Is resume training same as single training run? #772

caniyabanci76 · 2023-08-20T14:20:53Z

caniyabanci76
Aug 20, 2023

when using save_state and resume, are there any downsides to doing this repeatedly in smaller training runs before reaching a desired state (e.g. 2000 steps) compared to a single training run of 2000 steps?

Tablaski · 2024-09-24T21:53:24Z

Tablaski
Sep 24, 2024

doesn't your step numbers reset to 0 when you resume ? I've been too scared by this to really resume training since a while, not trusting the resume feature, and actively researching it

Since the step number becomes zero both in the further saved states and in the progress bar, I'm fearing the training engine could start as well on step zero which would mean kind of overwriting things. This is an hypothesis, and I've been digging the code of train_network.py about it for hours and I'm not sure yet.
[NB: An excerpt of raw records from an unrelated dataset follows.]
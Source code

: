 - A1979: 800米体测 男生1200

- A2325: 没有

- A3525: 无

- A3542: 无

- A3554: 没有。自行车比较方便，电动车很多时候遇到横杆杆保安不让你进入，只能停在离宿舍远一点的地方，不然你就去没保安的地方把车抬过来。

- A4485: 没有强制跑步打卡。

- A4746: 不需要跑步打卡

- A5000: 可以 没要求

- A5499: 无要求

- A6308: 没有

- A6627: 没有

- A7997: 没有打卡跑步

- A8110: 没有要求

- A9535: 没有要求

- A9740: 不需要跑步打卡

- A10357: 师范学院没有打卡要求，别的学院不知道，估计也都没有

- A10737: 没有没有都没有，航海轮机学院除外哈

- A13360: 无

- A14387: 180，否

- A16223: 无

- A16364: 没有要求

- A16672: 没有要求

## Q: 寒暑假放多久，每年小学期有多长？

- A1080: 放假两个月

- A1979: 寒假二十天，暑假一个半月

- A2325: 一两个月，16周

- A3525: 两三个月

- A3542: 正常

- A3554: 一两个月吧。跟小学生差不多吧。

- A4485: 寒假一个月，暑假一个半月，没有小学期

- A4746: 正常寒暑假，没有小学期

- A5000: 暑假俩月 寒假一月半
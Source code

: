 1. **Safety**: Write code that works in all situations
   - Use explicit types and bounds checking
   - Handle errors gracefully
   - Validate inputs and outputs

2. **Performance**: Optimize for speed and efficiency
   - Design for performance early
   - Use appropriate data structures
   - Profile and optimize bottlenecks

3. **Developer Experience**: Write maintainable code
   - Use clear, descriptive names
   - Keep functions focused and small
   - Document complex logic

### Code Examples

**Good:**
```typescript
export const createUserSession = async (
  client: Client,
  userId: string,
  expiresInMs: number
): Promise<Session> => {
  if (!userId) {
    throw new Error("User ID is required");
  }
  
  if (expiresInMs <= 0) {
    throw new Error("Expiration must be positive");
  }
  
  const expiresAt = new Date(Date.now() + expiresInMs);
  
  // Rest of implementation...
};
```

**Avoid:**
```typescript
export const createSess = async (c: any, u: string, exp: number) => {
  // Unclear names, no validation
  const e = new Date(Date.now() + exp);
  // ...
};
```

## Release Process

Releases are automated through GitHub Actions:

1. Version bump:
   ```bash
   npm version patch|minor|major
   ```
I assume you've been resuming already since you know about saving states. Are you saving as safetensors files ?

How did it go ? How were your results ?

0 replies

Tablaski · 2024-09-25T08:52:38Z

Tablaski
Sep 25, 2024

I read again github (the library used to train by kohya scripts) regarding the pull request that set in place getting the resuming step from the saved state : huggingface/accelerate#2765

The crucial parts happen in C:\fluxgym\env\Lib\site-packages\accelerate\checkpointing.py

Like I wrote, I had doubt the resuming would actually take place from step 0, but maybe this was just in my mind and a progress bar thing.
So i've added logging to where it happens precisely from what the authors are saying on github.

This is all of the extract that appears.